Furthermore, one can apply the Randomized Weighted Majority Algorithm in situations where experts are making choices that cannot be combined (or can't be combined easily). For example, RWMA can be applied to repeated game-playing or the online shortest path problem. In the online shortest path problem, each expert is telling you a different way to drive to work. You pick one path using RWMA. Later you find out how well you would have done using all of the suggested paths and penalize appropriately. The goal is to have an expected loss not much larger than the loss of the best expert.

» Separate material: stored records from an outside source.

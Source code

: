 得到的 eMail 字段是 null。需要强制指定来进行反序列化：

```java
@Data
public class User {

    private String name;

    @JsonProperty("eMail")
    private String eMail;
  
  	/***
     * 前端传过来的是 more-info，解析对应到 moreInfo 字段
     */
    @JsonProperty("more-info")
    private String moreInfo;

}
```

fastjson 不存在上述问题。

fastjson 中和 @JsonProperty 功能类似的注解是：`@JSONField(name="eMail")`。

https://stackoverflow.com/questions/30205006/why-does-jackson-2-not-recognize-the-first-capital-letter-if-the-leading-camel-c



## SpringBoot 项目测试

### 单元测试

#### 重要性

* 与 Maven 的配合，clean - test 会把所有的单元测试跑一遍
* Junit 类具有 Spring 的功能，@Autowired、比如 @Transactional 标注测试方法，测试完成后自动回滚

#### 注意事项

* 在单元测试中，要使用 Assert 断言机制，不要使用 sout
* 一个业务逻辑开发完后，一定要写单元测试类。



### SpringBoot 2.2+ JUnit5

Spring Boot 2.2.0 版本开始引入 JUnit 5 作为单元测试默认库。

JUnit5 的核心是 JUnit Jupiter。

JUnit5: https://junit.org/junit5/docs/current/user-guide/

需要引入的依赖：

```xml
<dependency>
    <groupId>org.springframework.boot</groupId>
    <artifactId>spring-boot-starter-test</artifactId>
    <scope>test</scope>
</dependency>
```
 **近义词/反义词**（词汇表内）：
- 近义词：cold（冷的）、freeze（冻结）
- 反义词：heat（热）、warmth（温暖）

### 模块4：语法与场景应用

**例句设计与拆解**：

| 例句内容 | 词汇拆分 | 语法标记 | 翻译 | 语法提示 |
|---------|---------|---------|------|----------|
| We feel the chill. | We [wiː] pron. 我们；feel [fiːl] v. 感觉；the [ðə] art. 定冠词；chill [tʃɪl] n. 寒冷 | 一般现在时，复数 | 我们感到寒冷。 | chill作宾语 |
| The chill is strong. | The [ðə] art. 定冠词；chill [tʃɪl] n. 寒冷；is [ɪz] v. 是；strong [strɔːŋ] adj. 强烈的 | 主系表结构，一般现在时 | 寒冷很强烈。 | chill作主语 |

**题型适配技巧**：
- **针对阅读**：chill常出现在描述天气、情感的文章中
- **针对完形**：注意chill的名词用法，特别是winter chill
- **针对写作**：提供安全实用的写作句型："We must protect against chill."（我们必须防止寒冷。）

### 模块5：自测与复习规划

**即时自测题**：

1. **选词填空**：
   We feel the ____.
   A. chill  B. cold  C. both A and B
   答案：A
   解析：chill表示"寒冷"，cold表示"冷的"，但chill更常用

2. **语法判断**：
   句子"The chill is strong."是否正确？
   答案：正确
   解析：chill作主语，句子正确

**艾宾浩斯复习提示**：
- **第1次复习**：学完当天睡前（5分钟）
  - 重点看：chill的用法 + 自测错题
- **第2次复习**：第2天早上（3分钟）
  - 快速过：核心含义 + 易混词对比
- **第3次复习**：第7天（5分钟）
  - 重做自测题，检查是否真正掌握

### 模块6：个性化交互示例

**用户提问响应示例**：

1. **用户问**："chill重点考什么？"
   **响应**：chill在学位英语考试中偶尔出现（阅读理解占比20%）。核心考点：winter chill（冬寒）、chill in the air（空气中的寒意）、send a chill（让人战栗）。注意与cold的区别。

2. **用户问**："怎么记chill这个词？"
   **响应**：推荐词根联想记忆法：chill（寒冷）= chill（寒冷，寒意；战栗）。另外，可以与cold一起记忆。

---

The randomized weighted majority algorithm has been proposed as a new method for several practical software applications, particularly in the domains of bug detection and cyber-security.[3] [4] For instance, Varsha and Madhavu (2021) describe how the randomized weighted majority algorithm can be used to replace conventional voting within a random forest classification approach to detect insider threats. Using experimental results, they show that this approach obtained a higher level of accuracy and recall compared to the standard random forest algorithm. Moustafa et al. (2018) have studied how an ensemble classifier based on the randomized weighted majority algorithm could be used to detect bugs earlier in the software development process, after being trained on existing software repositories.